Les deux sont liés. Ça part de mon opinion personnelle, de mes choix privés et de mes préférences. Je suis inquiet de ce qui émerge en Europe. Ce nationalisme est une mauvaise expérience venant du siècle passé, l’Europe centrale a connu des régimes totalitaires. C’est une réminiscence de ça. Ils ont créé un modèle de société totalitaire. C’est une histoire similaire à celle de Sa Majesté des mouches de William Golding ou La Ferme des animaux de George Orwell. Pour moi, il s’agit d’une dystopie, car nous savons vers quoi ça débouche.

S’en rendent-ils compte?

Ce que vous pensez être un risque, ils l’envisageront comme un but. Ils savent parfaitement ce qu’ils mettent en place. Peter, le personnage principal, sait exactement ce à quoi il aspire. Il aimerait être un leader comme ceux qui ont eu une emprise totale sur leur territoire. Il admire Vladimir Poutine. Nous pourrions l’avertir du risque, mais lui répondrait que c’est la meilleure des solutions.
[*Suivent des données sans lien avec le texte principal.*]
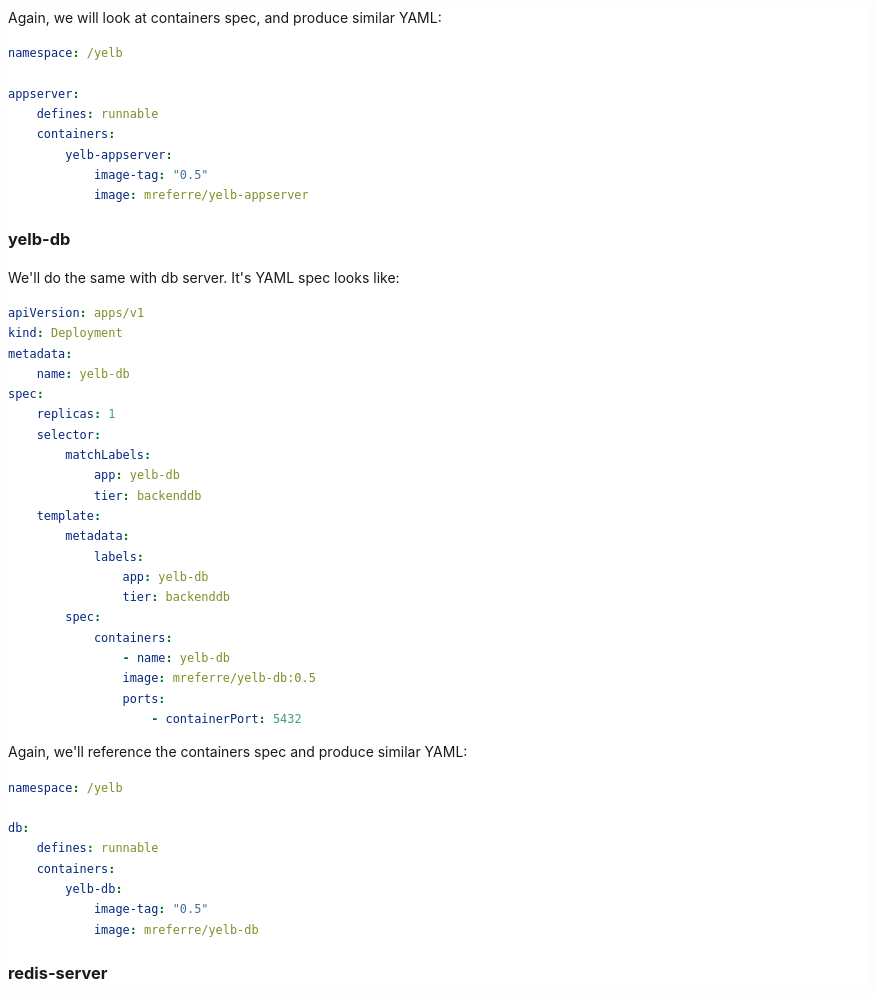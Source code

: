 Again, we will look at containers spec, and produce similar YAML:

```yaml title="Monk"
namespace: /yelb

appserver:
    defines: runnable
    containers:
        yelb-appserver:
            image-tag: "0.5"
            image: mreferre/yelb-appserver
```

### yelb-db

We'll do the same with db server. It's YAML spec looks like:

```yaml title="Kubernetes"
apiVersion: apps/v1
kind: Deployment
metadata:
    name: yelb-db
spec:
    replicas: 1
    selector:
        matchLabels:
            app: yelb-db
            tier: backenddb
    template:
        metadata:
            labels:
                app: yelb-db
                tier: backenddb
        spec:
            containers:
                - name: yelb-db
                image: mreferre/yelb-db:0.5
                ports:
                    - containerPort: 5432
```

Again, we'll reference the containers spec and produce similar YAML:

```yaml title="Monk"
namespace: /yelb

db:
    defines: runnable
    containers:
        yelb-db:
            image-tag: "0.5"
            image: mreferre/yelb-db
```

### redis-server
Comment faites-vous pour garder un minimum de neutralité face à une situation que vous désapprouvez?

Je n’ai pas cherché à être neutre, sinon je ne ferais que documenter. Le fait que je ne sois pas devant la caméra ou que je ne parle pas ne signifie pas que je sois neutre. La façon dont j’ai structuré l’histoire, comment je me suis focalisé sur certains aspects. Ce sont des choix que j’ai faits. C’est un film engagé. J’y suis allé pour faire un film, non pas pour les éduquer. Le but n’était pas de les influencer et si le film devient leur miroir, ça m’importe peu. C’est plus un miroir de la société qui reste silencieuse face à ce potentiel mal.